The entrance to the village is clearly marked and beautifully designed. The quality main road passing farms of navel oranges and lotus flowers leads people into the heart of the village. Residents can find the ancestral hall, medical center, kindergarten, supermarket, village square and e-commerce station at the center of the village. At the west end, an agri-tourism center is being built at the foot of the mountain.
"The village has become more and more appealing," said Zeng Jianming, Zengfeng's Party secretary. "After seeing the transformation, some residents who are migrant workers said they want to return and invest in agricultural businesses with the money they saved."
It's not only residents who want to return. Businesses are also coming in. Meng Xiangning, manager of a small salmon farm in the village, said that good air and water quality are key factors that drew the Beijing-based company to Zengfeng in 2018.
"We wouldn't have set up the farm if the roads had remained poor.

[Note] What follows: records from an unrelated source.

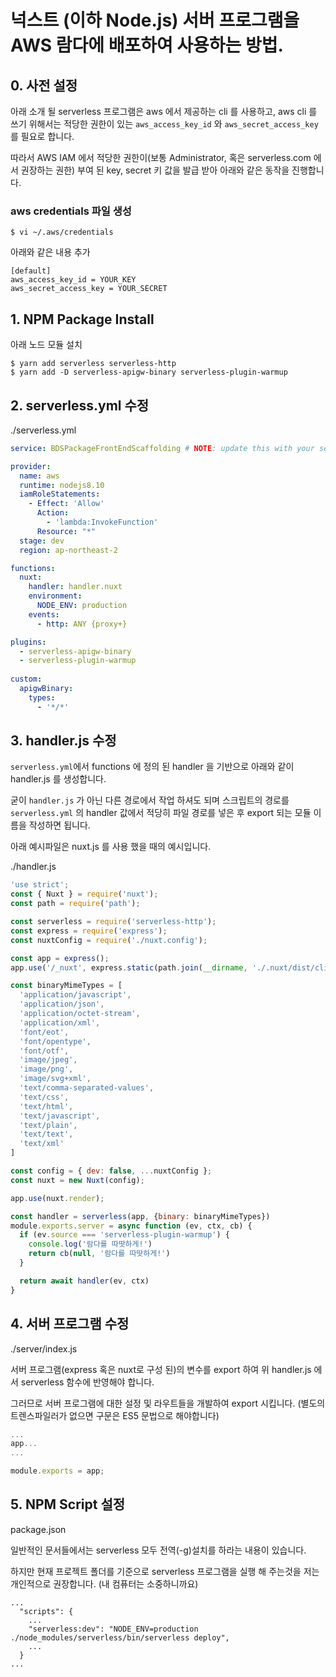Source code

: # 넉스트 (이하 Node.js) 서버 프로그램을 AWS 람다에 배포하여 사용하는 방법.

## 0. 사전 설정

아래 소개 될 serverless 프로그램은 aws 에서 제공하는 cli 를 사용하고, aws cli 를 쓰기 위해서는 적당한 권한이 있는 `aws_access_key_id` 와 `aws_secret_access_key`를 필요로 합니다.

따라서 AWS IAM 에서 적당한 권한이(보통 Administrator, 혹은 serverless.com 에서 권장하는 권한) 부여 된 key, secret 키 값을 발급 받아 아래와 같은 동작을 진행합니다.


### aws credentials 파일 생성
```
$ vi ~/.aws/credentials
```

아래와 같은 내용 추가
```
[default]
aws_access_key_id = YOUR_KEY
aws_secret_access_key = YOUR_SECRET
```

## 1. NPM Package Install
아래 노드 모듈 설치

```
$ yarn add serverless serverless-http
$ yarn add -D serverless-apigw-binary serverless-plugin-warmup
```

## 2. serverless.yml 수정

./serverless.yml
```YAML
service: BDSPackageFrontEndScaffolding # NOTE: update this with your service name

provider:
  name: aws
  runtime: nodejs8.10
  iamRoleStatements:
    - Effect: 'Allow'
      Action:
        - 'lambda:InvokeFunction'
      Resource: "*"
  stage: dev
  region: ap-northeast-2

functions:
  nuxt:
    handler: handler.nuxt
    environment: 
      NODE_ENV: production
    events:
      - http: ANY {proxy+}

plugins:
  - serverless-apigw-binary
  - serverless-plugin-warmup
 
custom:
  apigwBinary:
    types:
      - '*/*'
```

## 3. handler.js 수정
`serverless.yml`에서 functions 에 정의 된 handler 을 기반으로 아래와 같이 handler.js 를 생성합니다. 

굳이 `handler.js` 가 아닌 다른 경로에서 작업 하셔도 되며 스크립트의 경로를 `serverless.yml` 의 handler 값에서 적당히 파일 경로를 넣은 후 export 되는 모듈 이름을 작성하면 됩니다.

아래 예시파일은 nuxt.js 를 사용 했을 때의 예시입니다.

./handler.js
```JavaScript
'use strict';
const { Nuxt } = require('nuxt');
const path = require('path');

const serverless = require('serverless-http');
const express = require('express');
const nuxtConfig = require('./nuxt.config');

const app = express();
app.use('/_nuxt', express.static(path.join(__dirname, './.nuxt/dist/client')))

const binaryMimeTypes = [
  'application/javascript',
  'application/json',
  'application/octet-stream',
  'application/xml',
  'font/eot',
  'font/opentype',
  'font/otf',
  'image/jpeg',
  'image/png',
  'image/svg+xml',
  'text/comma-separated-values',
  'text/css',
  'text/html',
  'text/javascript',
  'text/plain',
  'text/text',
  'text/xml'
]

const config = { dev: false, ...nuxtConfig };
const nuxt = new Nuxt(config);

app.use(nuxt.render);

const handler = serverless(app, {binary: binaryMimeTypes})
module.exports.server = async function (ev, ctx, cb) {
  if (ev.source === 'serverless-plugin-warmup') {
    console.log('람다를 따땃하게!')
    return cb(null, '람다를 따땃하게!')
  }

  return await handler(ev, ctx)
}

```

## 4. 서버 프로그램 수정

./server/index.js

서버 프로그램(express 혹은 nuxt로 구성 된)의 변수를 export 하여 위 handler.js 에서 serverless 함수에 반영해야 합니다.

그러므로 서버 프로그램에 대한 설정 및 라우트들을 개발하여 export 시킵니다. (별도의 트렌스파일러가 없으면 구문은 ES5 문법으로 해야합니다)

```JavaScript
...
app...
...

module.exports = app;
```

## 5. NPM Script 설정

package.json

일반적인 문서들에서는 serverless 모두 전역(-g)설치를 하라는 내용이 있습니다.

하지만 현재 프로젝트 폴더를 기준으로 serverless 프로그램을 실행 해 주는것을 저는 개인적으로 권장합니다. (내 컴퓨터는 소중하니까요)

```
...
  "scripts": {
    ...
    "serverless:dev": "NODE_ENV=production ./node_modules/serverless/bin/serverless deploy",
    ...
  }
...
```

We need to ensure the salmon reaches the market fast and fresh," said Meng, who provides jobs for some residents.
Improved infrastructure and residents with higher incomes have also lead to a boom in e-commerce in Huichang, said He Ying, manager of the Huichang branch of JD.com, one of China's e-commerce giants.
He said he returned to his home in Huichang in 2016 from Shenzhen after seeing potential for the e-commerce business in rural areas.
At peak times this winter, the branch handles 22,000 agricultural product packages per day and sends them all across the country. As the residents have more money to spend, the branch delivers about 400 packages daily to different townships in Huichang, up from about 20 in 2016, He said.
Also, thanks to the improved roads, the company can deliver parcels from residents' houses instead of collecting them or leaving them at a collection point in the township.
"We can enjoy quality air, fresh produce and quality services in all respects," He said. "It won't be long before urban dwellers start to envy the life of the rural residents."